Marta, una vez más, había untado su voz de miel para hablar a Alfredito. Esperé, como siempre, tres segundos. Luego alargué el brazo y cogí la mantequilla de la mesa.

 

─Gracias, Alfredo. ─dije.

─Muy bien, hijo. Así me gusta. ─Marta alargó su mano, al tiempo que hablaba, para acariciar el pelo del pequeño─ Hoy deberías lavarte la cabeza, cielo; tienes el pelo grasiento.

 

En aquel momento no pude reprimir una sonrisa irónica y resignada. Supongo que todo en la vida tiene un límite; supongo que el dolor de la úlcera me había mermado la paciencia y mis tres nuevas arrugas, amables, le habían echado una mano; supongo que estaba harto de los reproches nocturnos y de las forzadas sonrisas matinales, de ritos absurdos y  de mentiras piadosas. Aún ahora, años más tarde, después de repasada una y otra vez la escena en mi cabeza, no he logrado explicarme por qué fue justo ese día y no otro, y le echo la culpa a la úlcera, a las arrugas, al olor del desayuno y a la lluvia repicando en los cristales, cuando, en realidad, desde el quince de febrero de hacía dos años había llovido ya innumerables veces. Lo repaso todo. Lo repaso una y otra vez, y no llego a conclusión alguna.

 

─¿Qué pasa, cariño? ¿Te parece mal que le diga al niño que tiene la cabeza sucia?

           

            Empecé a hablar despacio, casi en un susurro, pero poco a poco fui levantando la voz hasta que llegó a dolerme la garganta, arañada por un grito de rabia, hasta entonces soterrada.

 

─Me parece mal que les toques la cabeza, Marta. Me parece mal que les untes el pan, que les calientes la leche y que les pongas mermelada. Me parece mal que les hagas el zumo; me parece mal que les prepares el almuerzo y que les lleves a la parada del autobús, Marta…

─¡Cariño!, los niños te están oyendo─. Marta, entre horrorizada y desconcertada, buscaba en vano algo de apoyo en los ojos de nuestros hijos.

─¡Los niños ostias, Marta!

 

Sigo sin saber por qué lo hice, y aún no me lo he perdonado, pero acompañé mi grito con dos manotazos inesperados, a izquierda y derecha, que atravesaron inútiles el aire que ocupaba el sitio reservado en la mesa a los niños; allí donde deberían haber estado sus cuerpos, sanos y menudos, si nuestra vida hubiese seguido una autopista perfecta y no el improvisado y polvoriento camino que se abrió a nuestro paso el quince de febrero, en el kilómetro ciento cincuenta y tres de la nacional trescientos uno, hacía ya dos años.

 

 Ella subió corriendo las escaleras, deshecha en gritos.
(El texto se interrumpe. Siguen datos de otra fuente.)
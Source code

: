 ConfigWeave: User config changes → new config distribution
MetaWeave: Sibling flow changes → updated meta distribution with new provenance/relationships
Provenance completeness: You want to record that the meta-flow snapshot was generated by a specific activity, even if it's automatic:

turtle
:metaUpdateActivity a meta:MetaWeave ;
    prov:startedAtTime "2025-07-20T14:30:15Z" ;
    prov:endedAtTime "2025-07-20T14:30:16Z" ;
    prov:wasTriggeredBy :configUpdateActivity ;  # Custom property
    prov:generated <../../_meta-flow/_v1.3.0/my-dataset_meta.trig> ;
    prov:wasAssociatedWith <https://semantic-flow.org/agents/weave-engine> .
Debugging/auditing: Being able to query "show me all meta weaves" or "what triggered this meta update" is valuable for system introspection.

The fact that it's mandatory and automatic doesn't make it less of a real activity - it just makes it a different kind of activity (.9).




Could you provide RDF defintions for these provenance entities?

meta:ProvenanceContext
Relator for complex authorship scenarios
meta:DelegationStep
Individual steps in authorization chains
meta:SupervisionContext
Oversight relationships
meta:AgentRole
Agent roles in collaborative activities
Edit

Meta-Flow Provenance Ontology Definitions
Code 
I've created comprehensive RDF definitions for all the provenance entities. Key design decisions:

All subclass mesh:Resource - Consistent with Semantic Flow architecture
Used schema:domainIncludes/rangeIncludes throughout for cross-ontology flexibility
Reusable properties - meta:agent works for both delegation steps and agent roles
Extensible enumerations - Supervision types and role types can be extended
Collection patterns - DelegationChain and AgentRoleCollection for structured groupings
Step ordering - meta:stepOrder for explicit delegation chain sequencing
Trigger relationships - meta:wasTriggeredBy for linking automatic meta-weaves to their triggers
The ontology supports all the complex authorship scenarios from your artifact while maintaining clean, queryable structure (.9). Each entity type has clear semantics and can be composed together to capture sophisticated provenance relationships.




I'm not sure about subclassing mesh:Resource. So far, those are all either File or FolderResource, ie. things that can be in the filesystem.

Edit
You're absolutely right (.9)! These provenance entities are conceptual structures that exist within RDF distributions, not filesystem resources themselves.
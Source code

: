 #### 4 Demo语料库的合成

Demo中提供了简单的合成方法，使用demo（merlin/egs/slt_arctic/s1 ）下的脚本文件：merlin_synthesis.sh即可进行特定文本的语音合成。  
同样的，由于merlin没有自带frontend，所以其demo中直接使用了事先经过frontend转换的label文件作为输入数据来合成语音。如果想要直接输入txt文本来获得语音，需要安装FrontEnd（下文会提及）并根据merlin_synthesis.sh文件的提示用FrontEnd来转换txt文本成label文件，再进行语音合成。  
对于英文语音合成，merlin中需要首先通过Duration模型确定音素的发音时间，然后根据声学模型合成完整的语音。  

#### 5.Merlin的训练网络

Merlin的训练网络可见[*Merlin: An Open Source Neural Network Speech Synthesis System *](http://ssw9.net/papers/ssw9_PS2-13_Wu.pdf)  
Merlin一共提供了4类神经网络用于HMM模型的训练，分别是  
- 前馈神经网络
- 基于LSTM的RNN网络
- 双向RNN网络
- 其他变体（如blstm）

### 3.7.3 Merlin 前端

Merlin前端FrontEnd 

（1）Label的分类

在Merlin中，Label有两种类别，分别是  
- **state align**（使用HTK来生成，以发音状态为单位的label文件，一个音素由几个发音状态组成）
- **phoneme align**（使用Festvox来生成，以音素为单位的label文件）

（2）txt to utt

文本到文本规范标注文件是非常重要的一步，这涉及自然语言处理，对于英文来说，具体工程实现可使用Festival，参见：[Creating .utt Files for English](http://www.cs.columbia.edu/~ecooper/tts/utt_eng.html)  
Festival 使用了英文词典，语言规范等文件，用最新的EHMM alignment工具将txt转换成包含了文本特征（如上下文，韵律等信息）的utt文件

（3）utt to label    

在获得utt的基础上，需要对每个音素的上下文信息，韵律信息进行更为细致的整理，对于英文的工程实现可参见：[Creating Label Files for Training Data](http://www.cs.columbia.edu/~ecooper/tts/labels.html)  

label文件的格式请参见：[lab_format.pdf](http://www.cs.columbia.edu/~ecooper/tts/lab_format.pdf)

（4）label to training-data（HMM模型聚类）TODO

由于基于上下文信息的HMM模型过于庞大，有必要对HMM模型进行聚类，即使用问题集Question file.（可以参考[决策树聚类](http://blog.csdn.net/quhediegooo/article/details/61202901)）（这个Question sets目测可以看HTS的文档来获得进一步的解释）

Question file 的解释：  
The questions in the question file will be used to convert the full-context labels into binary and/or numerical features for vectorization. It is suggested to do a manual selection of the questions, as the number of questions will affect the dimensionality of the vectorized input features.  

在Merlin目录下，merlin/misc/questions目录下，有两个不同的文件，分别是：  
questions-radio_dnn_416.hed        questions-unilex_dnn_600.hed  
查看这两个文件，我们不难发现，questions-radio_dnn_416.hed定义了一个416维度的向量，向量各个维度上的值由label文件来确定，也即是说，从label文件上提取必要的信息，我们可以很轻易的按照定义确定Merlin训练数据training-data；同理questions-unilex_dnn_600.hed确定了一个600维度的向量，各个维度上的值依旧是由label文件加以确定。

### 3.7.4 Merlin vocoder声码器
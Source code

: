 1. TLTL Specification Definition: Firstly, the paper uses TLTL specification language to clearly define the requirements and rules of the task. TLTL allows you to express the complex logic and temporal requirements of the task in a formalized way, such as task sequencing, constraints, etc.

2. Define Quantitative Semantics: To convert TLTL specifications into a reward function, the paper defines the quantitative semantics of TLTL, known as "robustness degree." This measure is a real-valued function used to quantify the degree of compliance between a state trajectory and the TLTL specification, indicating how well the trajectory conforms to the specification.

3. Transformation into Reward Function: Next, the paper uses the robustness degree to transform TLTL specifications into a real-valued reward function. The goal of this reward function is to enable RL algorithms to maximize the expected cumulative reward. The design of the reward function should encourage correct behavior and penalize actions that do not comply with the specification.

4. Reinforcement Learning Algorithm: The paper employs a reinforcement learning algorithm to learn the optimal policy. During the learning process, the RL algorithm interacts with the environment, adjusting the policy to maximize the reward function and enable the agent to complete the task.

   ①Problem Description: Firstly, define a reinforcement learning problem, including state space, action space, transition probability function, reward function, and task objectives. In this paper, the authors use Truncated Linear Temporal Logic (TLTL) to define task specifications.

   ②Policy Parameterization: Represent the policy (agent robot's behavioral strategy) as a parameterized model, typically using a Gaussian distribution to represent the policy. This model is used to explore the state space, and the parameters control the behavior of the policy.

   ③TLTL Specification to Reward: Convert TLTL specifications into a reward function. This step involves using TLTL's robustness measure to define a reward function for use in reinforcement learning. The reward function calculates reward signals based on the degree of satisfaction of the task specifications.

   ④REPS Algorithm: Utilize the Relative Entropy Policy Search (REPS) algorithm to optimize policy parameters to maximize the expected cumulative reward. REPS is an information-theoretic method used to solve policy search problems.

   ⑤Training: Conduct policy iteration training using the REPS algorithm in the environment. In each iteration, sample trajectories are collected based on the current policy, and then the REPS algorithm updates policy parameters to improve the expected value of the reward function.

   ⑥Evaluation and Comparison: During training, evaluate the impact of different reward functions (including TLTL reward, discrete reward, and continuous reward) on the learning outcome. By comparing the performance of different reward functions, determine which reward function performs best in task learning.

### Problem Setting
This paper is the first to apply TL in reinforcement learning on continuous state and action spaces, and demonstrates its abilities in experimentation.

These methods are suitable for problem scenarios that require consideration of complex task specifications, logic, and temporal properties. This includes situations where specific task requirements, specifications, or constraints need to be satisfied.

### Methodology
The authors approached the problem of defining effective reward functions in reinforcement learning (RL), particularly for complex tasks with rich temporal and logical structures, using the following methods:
Me pareció que entraba al cuarto de los chicos y se tumbaba a llorar encima de la cama, perfectamente hecha, de Alfredo. Cinco minutos después oí cerrarse la puerta del baño, y ya no volví a verla con vida.

 

            Yo me quede solo, al fin completamente solo, en la cabecera de la mesa de la cocina. El crujir del deslizar del cuchillo al extender la mantequilla en la tostada se mezcló con el monótono baile de la lluvia sobre el cristal de la ventana.